"MapReduce is Good Enough" by Twitter scientist

rm999 · on Sept 14, 2012

I don't quite understand the gradient descent section. How do you parallelize stochastic gradient descent? Each iteration changes theta, so any parallel computations will be computing the wrong gradient. His citation for that section doesn't seem to address this, but I only skimmed that paper so I could be wrong.

bravura · on Sept 14, 2012

You are correct that each iteration changes theta. You are also correct that parallel computations will be computing the wrong gradient.

However, this is not bad.

Stochastic gradient descent (non-parallel, simply sequential) also computes the "wrong" gradient. If you compute the gradient over the entire example set, you get the "true" gradient.

Nonetheless, SGD (stochastic gradient descent) converges faster than batch gradient descent, because the cost of each update is cheaper (one example vs. all example gradient computation). More importantly, doing a stochastic gradient descent sometimes leads to finding better local optimum. Batch tends to get you into easy-to-find local optimum, and you have no stochasticity that temporarily pops you out of a local minimum and allows you to find a better one. (See Lecun paper from 97 or 98, "Efficient Backprop".)

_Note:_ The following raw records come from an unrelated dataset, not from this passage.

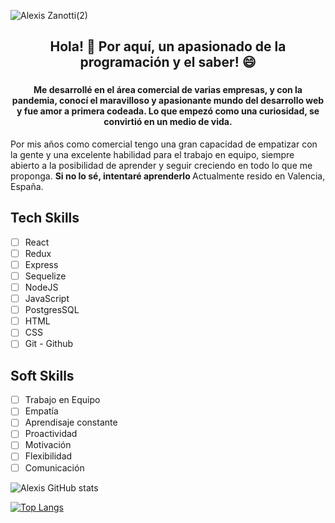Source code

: 
![Alexis Zanotti(2)](https://user-images.githubusercontent.com/84089185/141279731-925666a0-2064-4582-b798-e0054ddc4d35.png)

### 						<h2 align='Center'>Hola! 👋 Por aquí, un apasionado de la programación y el saber! 😄</h2>


### <h4 align='Center'>  Me desarrollé en el área comercial de varias empresas, y con la pandemia, conocí el maravilloso y apasionante mundo del desarrollo web y fue amor a primera codeada. Lo que empezó como una curiosidad, se convirtió en un medio de vida.
Por mis años como comercial tengo una gran capacidad de empatizar con la gente y una excelente habilidad para el trabajo en equipo, siempre abierto a la posibilidad de aprender y seguir creciendo en todo lo que me proponga.  <b> Si no lo sé, intentaré aprenderlo </b>
Actualmente resido en Valencia, España. </h4>

## Tech Skills                 

- [ ] React                     
- [ ] Redux 
- [ ] Express
- [ ] Sequelize  
- [ ] NodeJS
- [ ] JavaScript
- [ ] PostgresSQL
- [ ] HTML
- [ ] CSS
- [ ] Git - Github

## Soft Skills

- [ ] Trabajo en Equipo
- [ ] Empatía
- [ ] Aprendisaje constante
- [ ] Proactividad
- [ ] Motivación
- [ ] Flexibilidad
- [ ] Comunicación

![Alexis GitHub stats](https://github-readme-stats.vercel.app/api?username=alexiszanotti&show_icons=true&theme=merko)

[![Top Langs](https://github-readme-stats.vercel.app/api/top-langs/?username=alexiszanotti&layout=compact)](https://github.com/alexiszanotti/github-readme-stats)





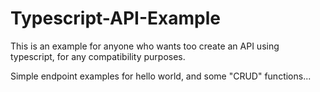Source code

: # Typescript-API-Example
This is an example for anyone who wants too create an API using typescript, for any compatibility purposes.

Simple endpoint examples for hello world, and some "CRUD" functions...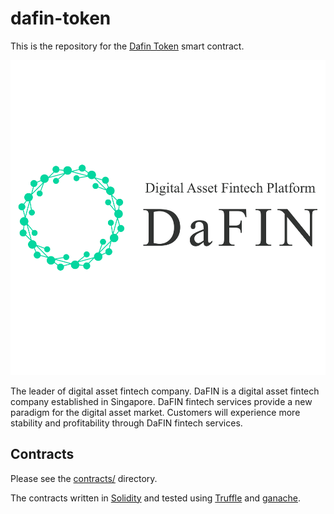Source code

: # dafin-token


This is the repository for the [Dafin Token](https://dafin.io/) smart contract.

<div align="center">
    <img alt="logo" src="/logo.png" />
</div>

The leader of digital asset fintech company.
DaFIN is a digital asset fintech company established in Singapore.
DaFIN fintech services provide a new paradigm for the digital asset market.
Customers will experience more stability and profitability through DaFIN fintech services.

## Contracts

Please see the [contracts/](contracts) directory.

The contracts written in [Solidity](https://solidity.readthedocs.io/en/develop/) and tested using [Truffle](http://truffleframework.com/) and [ganache](https://github.com/trufflesuite/ganache).
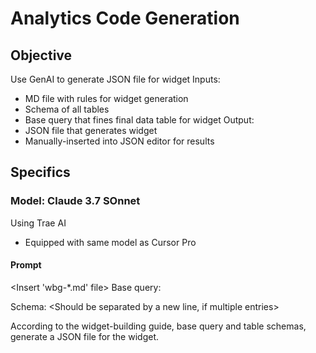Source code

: # Analytics Code Generation

## Objective

Use GenAI to generate JSON file for widget
Inputs:

- MD file with rules for widget generation
- Schema of all tables
- Base query that fines final data table for widget
  Output:
- JSON file that generates widget
- Manually-inserted into JSON editor for results

## Specifics

### Model: Claude 3.7 SOnnet

Using Trae AI

- Equipped with same model as Cursor Pro

#### Prompt

<Insert 'wbg-\*.md' file>
Base query:
<Insert SQL query for tables here>

Schema:
<Insert schema of each table in base query here>
<Should be separated by a new line, if multiple entries>

According to the widget-building guide, base query and table schemas, generate a JSON file for the widget.
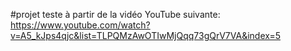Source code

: #projet teste à partir de la vidéo YouTube suivante: https://www.youtube.com/watch?v=A5_kJps4qjc&list=TLPQMzAwOTIwMjQqq73gQrV7VA&index=5
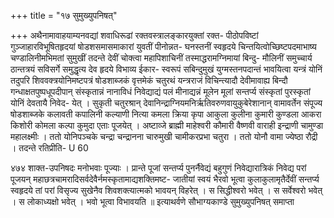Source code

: +++
title = "१७ सुमुख्युपनिषत्"

+++
अथैनामावाहयाम्यनवद्यां शवाधिरूढां रक्तवस्त्रालङ्कारयुक्तां रक्त- पीठोपविष्टां गुञ्जाहारविभूषितहृदयां षोडशसमासमाकारां युवतीं पीनोन्नत- घनस्तनीं स्वहृदये चिन्तयित्वोच्छिष्टपदमाभाष्य चण्डालिनीमभिमतां सुमुखीं तदन्ते देवीं चोक्त्वा महापिशाचिनीं तस्माद्धरामग्निमायां बिन्दु- मौलिनीं समुच्चार्य ठान्तत्रयं सविसर्गे समुद्धृत्य देव हृदये विभाव्य ईकार- स्वरूपं सबिन्दुमुखं युग्मस्तनपदान्तं भावयित्वा यन्त्रं योनिं तदुपरि शिववक्त्रयोनिमष्टपत्रं षोडशाब्जकं वृत्तमेकं चतुरथं यन्त्रराजं विचिन्त्यादौ देवीमावाह्य बिन्दौ गन्धाक्षतपुष्पधूपदीपान् संस्कृतान्नं नानाविधं निवेद्याद्यं पलं मीनाद्यन्नं मूलेन मूलां सन्तर्प्य संस्कृतां पुरस्कृतां योनिं देवतायै निवेद- येत् । सुकृती चतुरश्रान् देवानिन्द्राग्नियमनिर्ऋतिवरुणवायुकुबेरेशानान् वामावर्तेन संपूज्य षोडशाब्जके कलावती कपालिनी कल्याणी नित्या कमला क्रिया कृपा आकुला कुलीना कुमारी कुण्डला आकरा किशोरी कोमला कल्पा कुमुदा एताः पूजयेत् । अष्टाव्जे ब्राह्मी माहेश्वरी कौमारी वैष्णवी वाराही इन्द्राणी चामुण्डा महालक्ष्मीः । ततो योनिपञ्चके चन्द्रा चन्द्रानना चारुमुखी चामीकरप्रभा चतुरा । ततो योनौ वामा ज्येष्ठा रौद्री । तदन्ते रतिप्रीति- 
U 60 
 
४७४ 
शाक्त-उपनिषदः 
मनोभवाः पूज्याः । प्रान्ते पूजां सन्तर्प्य पुनर्नैवेद्यं बहुगुणं निवेद्यारात्रिकं निवेद्य परां पूजयन् महाछत्रचामरादिसर्वदेवैर्नमस्कृतामाद्यशक्तिमष्ट- जातीयां स्वयं भैरवो भूत्वा कुलाकुलामृतैर्देवीं सन्तर्प्य स्वहृदये तां परां विसृज्य सुखेनैव शिवशक्त्यात्मको भावयन् विहरेत् । स सिद्धीश्वरो भवेत् । स सर्वेश्वरो भवेत् । स लोकाध्यक्षो भवेत् । भवो भूत्वा विभावयति ॥ 
इत्याथर्वणे सौभाग्यकाण्डे सुमुख्युपनिषत् समाप्ता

[edit: I initially wrote the following: "So computing a stochastic gradient over each example in parallel, and them aggregating them, isn't necessarily a bad idea. It's particularly a good idea when you are operating over zipf-ian sparse distributions, like natural language inputs, where many words will be quite rare and infrequently updated in a sequential SGD approach."

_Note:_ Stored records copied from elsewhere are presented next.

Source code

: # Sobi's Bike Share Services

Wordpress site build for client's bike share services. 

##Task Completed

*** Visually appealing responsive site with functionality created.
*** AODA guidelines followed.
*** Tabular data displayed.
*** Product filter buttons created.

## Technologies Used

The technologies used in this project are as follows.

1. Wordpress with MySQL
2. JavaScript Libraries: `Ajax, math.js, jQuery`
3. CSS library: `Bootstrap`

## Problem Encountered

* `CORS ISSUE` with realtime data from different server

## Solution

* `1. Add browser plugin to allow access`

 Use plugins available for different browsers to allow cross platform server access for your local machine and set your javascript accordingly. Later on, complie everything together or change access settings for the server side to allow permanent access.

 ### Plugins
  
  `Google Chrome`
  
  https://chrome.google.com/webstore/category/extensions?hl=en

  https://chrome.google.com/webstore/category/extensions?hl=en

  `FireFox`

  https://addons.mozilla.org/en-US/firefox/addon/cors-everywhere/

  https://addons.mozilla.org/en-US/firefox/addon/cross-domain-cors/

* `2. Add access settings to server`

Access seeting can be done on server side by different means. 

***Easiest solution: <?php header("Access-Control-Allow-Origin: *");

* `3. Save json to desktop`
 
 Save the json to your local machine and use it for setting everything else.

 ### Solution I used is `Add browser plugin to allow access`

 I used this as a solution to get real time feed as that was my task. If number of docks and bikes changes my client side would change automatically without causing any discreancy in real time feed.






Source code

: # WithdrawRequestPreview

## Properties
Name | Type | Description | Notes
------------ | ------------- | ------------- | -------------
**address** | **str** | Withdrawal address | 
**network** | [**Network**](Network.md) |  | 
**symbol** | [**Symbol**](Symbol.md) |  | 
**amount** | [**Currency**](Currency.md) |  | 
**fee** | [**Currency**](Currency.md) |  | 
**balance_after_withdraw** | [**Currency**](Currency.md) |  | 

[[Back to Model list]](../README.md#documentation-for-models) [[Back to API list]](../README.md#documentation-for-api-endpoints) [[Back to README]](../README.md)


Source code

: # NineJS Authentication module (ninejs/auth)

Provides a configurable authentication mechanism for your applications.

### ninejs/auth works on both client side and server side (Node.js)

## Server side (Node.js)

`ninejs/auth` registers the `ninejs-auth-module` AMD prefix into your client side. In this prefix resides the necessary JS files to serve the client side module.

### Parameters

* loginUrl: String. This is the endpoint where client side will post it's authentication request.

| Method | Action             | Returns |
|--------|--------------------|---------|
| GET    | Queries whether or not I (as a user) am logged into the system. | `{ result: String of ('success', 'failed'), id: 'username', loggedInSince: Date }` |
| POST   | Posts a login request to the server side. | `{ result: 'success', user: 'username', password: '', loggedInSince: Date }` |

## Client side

Jimmy Lin presents that approach, but points out that the aggregator step is a bottleneck. So, as pointed out by iskander's child comment, each mapper trains SGD on a subset of the examples, and the trained models are aggregated into an ensemble. Thank you for the correction. The point stands that stochastic updates can give superior generalization accuracy to batch updates.]

iskander · on Sept 14, 2012

>So computing a stochastic gradient over each example in parallel, and them aggregating them, isn't necessarily a bad idea.

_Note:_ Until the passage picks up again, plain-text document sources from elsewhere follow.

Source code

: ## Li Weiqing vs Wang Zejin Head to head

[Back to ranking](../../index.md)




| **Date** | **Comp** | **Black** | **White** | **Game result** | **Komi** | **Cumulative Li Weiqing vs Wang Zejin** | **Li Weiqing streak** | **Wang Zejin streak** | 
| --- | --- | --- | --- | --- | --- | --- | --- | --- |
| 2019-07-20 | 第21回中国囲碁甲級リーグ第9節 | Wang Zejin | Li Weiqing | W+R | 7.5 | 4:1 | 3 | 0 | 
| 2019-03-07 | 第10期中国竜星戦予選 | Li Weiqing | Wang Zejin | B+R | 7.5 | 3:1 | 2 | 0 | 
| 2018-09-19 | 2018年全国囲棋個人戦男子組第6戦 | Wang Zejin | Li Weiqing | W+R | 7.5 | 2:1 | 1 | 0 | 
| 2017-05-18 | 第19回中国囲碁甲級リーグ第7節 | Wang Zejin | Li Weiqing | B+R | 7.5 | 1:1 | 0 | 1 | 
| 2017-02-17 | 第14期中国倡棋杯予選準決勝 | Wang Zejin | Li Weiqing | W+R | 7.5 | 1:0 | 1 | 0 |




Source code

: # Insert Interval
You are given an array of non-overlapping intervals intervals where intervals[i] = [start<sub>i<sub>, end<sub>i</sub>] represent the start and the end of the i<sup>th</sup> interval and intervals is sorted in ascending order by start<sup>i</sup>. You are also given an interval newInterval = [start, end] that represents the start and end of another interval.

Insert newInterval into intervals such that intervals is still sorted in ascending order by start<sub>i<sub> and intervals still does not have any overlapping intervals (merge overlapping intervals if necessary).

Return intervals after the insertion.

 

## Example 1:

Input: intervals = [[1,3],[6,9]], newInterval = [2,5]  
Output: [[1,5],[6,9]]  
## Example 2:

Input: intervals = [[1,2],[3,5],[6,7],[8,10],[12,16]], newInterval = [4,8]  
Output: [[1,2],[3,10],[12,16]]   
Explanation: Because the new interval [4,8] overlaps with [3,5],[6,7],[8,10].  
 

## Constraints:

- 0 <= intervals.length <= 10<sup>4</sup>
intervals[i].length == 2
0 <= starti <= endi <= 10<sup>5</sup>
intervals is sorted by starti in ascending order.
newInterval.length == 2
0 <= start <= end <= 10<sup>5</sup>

Wait a minute, I don't think that's what the paper is suggesting. The communication costs of aggregating every micro-step of SGD would be extreme. I think Jimmy Lin is saying you should partition the data, train one model per partition using SGD, and then combine the models in an ensemble.

rm999 · on Sept 14, 2012

I still don't get how it's parallelized, what's the reduce step? Is it averaging all the gradients from the maps? If so, that seems like what you were originally saying from your edit (and sounds like the functional equivalent of batch gradient descent).

iskander · on Sept 14, 2012

He doesn't! Each mapper trains a model using stochastic gradient descent on a subset of the data and they are then combined into an ensemble.

A more sophisticated alternative is the Terascale Learning Algorithm (http://www.slideshare.net/pauldix/terascale-learning) from John Langford & friends.

rm999 · on Sept 14, 2012

I used to do a cheap man's version of this for neural networks: train many models in parallel on subsets of my data and then choose the one with the best validation performance (I avoided ensembles for speed reasons). But I often found with good model parameters and good quality data most of the models came out very similarly, except a few unlucky ones who found bad local minima. So I usually just downsampled the hell out of my data and built one or two models.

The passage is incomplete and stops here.